The BMW X2 is a seductive new crossover, but it's based on a practical bestseller.

BMW X2 sDrive20i.

BMW X2 sDrive20i.


I'VE never squeezed myself into a low-cut dress and stilettos, but I imagine that doing so would have a profound influence on my mental state, to say nothing of the mental state of those around me.

So what happens when you take a BMW X1 and dress it suggestively?
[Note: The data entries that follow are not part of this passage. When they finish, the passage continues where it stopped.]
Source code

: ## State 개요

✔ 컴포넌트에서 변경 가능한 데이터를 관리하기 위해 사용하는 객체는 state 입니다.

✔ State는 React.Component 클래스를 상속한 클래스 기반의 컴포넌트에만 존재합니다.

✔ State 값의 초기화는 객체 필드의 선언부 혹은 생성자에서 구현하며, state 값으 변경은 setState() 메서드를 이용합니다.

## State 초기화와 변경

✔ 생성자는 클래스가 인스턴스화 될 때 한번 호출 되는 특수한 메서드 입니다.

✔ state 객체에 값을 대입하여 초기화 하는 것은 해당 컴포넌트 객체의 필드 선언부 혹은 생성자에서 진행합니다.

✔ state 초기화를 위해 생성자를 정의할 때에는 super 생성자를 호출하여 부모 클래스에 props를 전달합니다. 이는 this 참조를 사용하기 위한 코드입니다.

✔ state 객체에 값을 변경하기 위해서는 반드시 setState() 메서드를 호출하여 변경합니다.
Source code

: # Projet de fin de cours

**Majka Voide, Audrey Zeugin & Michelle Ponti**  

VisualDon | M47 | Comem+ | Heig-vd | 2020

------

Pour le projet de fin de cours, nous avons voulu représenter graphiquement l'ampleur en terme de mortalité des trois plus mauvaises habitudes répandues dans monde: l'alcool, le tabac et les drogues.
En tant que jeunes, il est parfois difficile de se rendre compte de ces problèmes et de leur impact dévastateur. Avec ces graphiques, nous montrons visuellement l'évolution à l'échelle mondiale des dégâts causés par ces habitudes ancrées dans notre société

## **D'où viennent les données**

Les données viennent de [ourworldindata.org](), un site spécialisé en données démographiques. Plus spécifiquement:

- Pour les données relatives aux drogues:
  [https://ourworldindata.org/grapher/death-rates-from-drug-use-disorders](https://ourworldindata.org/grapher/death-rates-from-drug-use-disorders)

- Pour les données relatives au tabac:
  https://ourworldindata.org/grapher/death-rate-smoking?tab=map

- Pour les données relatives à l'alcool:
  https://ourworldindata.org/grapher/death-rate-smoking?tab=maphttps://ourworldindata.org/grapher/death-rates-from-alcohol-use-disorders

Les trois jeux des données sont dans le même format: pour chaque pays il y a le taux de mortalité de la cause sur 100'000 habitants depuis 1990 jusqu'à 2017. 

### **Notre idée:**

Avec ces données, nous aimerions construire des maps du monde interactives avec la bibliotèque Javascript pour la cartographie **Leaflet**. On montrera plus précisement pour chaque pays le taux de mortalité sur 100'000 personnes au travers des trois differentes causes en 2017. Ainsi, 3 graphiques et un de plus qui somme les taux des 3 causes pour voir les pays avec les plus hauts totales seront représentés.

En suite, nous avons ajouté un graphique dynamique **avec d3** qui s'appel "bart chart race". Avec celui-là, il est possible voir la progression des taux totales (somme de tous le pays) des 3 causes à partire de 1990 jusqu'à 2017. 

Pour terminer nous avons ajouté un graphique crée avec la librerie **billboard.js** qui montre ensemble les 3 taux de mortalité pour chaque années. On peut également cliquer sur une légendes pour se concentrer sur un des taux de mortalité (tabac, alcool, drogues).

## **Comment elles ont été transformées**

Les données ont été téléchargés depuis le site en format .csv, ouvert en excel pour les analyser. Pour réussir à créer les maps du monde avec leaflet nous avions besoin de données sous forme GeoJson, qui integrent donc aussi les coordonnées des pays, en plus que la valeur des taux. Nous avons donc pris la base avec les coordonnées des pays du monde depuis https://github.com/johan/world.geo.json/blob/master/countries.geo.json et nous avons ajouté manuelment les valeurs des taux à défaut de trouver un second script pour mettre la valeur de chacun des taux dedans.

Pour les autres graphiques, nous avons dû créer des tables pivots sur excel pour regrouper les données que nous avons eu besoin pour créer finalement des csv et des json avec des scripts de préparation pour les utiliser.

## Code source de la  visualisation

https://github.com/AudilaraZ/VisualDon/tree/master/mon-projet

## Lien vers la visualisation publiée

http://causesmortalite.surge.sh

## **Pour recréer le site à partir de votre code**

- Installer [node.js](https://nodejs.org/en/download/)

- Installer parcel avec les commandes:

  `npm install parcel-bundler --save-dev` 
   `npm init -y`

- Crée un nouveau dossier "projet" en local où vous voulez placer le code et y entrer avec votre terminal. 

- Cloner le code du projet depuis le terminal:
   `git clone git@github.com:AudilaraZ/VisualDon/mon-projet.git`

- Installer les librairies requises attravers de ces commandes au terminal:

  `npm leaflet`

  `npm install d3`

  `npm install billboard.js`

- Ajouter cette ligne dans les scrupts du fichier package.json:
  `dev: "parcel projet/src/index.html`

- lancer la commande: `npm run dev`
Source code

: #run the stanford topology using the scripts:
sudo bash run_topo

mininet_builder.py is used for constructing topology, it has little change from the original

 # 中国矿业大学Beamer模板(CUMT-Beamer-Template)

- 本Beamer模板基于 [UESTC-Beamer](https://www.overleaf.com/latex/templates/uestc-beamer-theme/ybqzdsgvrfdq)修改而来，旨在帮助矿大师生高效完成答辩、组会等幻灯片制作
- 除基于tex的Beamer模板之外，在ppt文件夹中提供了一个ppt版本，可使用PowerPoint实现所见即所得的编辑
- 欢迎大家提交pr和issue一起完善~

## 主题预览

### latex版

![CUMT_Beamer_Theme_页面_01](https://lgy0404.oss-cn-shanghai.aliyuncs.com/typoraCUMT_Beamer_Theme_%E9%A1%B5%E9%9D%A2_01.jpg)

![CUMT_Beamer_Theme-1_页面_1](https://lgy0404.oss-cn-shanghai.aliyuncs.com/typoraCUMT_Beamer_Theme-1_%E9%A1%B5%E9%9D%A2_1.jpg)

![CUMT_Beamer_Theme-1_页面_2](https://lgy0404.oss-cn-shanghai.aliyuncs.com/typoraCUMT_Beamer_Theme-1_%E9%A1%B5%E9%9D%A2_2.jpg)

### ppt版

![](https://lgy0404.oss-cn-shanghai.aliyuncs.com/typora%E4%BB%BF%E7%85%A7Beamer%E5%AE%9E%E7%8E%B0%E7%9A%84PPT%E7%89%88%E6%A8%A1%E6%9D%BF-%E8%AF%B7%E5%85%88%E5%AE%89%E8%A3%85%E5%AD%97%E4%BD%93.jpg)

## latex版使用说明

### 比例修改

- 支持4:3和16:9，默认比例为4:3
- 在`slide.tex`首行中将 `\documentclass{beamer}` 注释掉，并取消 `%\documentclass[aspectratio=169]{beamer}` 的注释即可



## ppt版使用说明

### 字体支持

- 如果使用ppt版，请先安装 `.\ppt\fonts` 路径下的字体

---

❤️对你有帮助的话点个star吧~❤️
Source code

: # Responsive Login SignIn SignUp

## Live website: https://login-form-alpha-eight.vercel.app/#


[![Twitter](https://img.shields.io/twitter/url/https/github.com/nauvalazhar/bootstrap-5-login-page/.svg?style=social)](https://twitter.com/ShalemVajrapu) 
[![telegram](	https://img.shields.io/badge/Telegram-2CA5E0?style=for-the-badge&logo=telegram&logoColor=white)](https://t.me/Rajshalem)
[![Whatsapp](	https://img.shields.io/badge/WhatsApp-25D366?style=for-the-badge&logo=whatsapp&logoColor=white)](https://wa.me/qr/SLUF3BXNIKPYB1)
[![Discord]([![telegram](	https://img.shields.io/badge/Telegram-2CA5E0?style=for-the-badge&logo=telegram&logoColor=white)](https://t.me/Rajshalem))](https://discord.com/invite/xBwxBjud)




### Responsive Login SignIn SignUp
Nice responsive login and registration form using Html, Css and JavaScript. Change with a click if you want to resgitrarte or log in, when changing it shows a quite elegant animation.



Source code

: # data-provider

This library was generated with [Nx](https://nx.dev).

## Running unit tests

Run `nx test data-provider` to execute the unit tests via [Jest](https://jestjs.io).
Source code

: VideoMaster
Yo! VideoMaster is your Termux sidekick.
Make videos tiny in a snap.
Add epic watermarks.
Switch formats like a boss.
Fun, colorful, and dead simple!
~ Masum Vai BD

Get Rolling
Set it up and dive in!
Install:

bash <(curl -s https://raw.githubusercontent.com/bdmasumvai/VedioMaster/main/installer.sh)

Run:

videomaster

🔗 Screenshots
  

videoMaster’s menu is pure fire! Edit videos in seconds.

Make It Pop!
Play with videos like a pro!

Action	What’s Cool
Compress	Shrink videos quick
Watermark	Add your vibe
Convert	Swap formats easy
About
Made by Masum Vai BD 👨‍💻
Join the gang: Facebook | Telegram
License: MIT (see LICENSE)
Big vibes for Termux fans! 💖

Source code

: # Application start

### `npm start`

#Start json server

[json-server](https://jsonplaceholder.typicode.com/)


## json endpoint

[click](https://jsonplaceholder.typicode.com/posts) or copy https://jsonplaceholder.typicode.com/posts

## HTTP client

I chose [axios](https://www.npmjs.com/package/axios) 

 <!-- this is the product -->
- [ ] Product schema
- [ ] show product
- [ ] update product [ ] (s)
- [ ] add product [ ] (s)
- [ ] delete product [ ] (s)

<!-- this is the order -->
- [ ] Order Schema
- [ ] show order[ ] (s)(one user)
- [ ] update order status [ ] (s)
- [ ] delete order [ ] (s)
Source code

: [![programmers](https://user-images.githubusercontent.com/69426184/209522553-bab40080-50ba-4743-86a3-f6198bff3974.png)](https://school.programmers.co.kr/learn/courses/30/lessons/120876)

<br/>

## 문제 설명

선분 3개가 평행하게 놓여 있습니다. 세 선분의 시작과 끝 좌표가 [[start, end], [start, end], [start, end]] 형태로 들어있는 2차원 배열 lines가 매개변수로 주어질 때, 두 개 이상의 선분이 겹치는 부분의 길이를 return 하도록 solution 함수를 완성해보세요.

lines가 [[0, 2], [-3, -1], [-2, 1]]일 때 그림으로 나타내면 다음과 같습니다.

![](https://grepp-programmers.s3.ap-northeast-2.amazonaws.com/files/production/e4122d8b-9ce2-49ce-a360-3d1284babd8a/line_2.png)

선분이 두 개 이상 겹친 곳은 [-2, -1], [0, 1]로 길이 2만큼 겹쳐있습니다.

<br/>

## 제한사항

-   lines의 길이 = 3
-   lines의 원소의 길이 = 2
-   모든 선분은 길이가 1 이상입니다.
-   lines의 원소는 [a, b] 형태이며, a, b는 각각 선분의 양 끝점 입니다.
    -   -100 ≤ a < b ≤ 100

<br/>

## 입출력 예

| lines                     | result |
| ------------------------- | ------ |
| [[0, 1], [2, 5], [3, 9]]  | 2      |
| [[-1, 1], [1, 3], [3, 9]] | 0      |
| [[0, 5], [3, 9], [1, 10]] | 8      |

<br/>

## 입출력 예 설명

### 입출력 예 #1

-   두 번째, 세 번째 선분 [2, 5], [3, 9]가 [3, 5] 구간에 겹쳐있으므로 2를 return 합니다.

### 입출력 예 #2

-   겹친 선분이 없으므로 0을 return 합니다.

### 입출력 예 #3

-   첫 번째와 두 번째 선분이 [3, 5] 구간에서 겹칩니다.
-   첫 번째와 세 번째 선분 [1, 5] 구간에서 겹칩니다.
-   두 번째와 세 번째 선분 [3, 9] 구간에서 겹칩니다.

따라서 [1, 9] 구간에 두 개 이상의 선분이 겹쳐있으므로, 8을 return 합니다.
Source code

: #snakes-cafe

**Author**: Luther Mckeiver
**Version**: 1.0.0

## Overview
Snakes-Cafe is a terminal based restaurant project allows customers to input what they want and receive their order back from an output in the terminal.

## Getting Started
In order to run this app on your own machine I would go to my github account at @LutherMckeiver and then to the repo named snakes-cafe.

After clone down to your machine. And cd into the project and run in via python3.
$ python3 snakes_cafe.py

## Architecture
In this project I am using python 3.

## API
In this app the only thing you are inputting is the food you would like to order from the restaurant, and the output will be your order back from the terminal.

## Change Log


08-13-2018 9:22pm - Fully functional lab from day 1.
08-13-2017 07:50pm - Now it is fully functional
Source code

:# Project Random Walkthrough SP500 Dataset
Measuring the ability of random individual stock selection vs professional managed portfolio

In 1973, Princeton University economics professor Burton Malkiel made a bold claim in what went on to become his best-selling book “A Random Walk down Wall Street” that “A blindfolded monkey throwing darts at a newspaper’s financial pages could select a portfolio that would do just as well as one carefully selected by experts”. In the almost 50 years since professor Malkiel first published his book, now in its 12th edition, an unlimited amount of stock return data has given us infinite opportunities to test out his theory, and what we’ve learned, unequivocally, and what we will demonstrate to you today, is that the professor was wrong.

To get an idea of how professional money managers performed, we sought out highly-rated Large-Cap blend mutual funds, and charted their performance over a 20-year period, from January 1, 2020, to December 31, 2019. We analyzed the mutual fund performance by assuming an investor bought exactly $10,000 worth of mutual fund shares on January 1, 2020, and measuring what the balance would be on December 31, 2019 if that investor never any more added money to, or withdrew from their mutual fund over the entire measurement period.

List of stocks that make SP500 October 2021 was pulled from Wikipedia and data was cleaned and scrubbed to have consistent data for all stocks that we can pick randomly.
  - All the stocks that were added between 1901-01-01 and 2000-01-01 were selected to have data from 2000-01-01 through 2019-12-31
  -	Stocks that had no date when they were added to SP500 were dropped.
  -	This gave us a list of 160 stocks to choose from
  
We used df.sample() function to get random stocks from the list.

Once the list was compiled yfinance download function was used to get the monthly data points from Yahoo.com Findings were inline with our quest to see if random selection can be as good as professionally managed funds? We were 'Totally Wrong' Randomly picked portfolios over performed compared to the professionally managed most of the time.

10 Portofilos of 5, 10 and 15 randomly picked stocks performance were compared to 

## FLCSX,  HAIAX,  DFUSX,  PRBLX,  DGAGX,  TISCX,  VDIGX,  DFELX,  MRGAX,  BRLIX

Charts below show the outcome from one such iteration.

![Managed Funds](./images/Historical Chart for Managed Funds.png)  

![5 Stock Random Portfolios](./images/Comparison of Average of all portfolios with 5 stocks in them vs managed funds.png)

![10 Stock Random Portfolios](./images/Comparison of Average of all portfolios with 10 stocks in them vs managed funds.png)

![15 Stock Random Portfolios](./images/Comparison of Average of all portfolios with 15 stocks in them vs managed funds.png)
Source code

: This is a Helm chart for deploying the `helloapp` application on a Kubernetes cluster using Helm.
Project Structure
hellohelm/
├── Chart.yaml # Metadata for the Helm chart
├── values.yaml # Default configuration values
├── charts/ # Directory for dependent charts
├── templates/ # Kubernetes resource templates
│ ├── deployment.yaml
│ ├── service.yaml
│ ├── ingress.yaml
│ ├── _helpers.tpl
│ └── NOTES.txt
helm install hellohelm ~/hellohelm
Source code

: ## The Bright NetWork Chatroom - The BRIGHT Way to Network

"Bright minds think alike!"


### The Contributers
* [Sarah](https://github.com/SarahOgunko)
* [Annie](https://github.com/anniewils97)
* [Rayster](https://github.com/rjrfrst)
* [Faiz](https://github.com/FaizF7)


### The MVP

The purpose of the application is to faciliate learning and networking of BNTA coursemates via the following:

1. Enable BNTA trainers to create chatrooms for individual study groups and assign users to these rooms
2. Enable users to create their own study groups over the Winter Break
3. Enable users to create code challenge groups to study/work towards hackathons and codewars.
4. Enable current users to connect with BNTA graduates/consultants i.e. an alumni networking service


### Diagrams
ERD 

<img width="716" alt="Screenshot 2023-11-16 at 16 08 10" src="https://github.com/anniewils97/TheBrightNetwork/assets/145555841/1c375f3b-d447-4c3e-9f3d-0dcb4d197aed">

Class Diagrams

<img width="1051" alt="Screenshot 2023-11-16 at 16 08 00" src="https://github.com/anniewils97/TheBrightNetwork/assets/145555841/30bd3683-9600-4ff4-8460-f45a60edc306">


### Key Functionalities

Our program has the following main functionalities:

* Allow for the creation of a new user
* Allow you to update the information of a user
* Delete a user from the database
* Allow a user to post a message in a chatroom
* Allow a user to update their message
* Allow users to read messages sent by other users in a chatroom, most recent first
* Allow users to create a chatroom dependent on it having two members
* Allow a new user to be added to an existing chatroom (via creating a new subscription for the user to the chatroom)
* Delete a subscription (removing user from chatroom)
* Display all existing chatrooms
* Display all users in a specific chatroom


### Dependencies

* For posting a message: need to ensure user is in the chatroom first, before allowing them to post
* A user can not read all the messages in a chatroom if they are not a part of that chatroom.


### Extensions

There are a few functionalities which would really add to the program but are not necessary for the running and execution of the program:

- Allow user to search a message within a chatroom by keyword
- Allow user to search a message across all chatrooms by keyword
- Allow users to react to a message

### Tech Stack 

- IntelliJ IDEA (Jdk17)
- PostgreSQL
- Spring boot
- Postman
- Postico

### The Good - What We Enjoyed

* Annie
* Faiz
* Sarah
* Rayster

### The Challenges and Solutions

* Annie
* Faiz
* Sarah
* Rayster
You get the X2 - a compact crossover that blends sport utility vehicle with sporty hatch with coupe with, above all, plenty of playfulness.

Under the X2's shapely form, you'll find the mechanical guts of the boxy X1. The two cars share a huge number of parts that you can't see (and many that you can), but in terms of bodywork, they have only their door handles and antenna fins in common.

The way the car mixes genres, the final result could have been a mess, but the X2 is an irresistible thing to look at, with a design that imbues it with lots of character - my test car reminded me of a grumpy, yellow bear that I wanted to soothe with cookies and chirruping noises.

Up front, it's broad and low-slung, with a grille that's wider at the bottom than the top, giving it an aspect of don't-mess-with-me seriousness. The side of the car is no less distinctive, thanks to slim windows and a nice, flowing sweep to the roofline that extends to a spoiler on the tailgate.

Notice the BMW badges on the C-pillars? BMW says they pay homage to some of its classic coupes, though a cynic might grumble that they're only there to pander to people's worship of the BMW badge. I say what use are fancy clothes if you don't accessorise?

Whatever you think of the X2's body and shape, the car itself has enough size and versatility to serve as family transport.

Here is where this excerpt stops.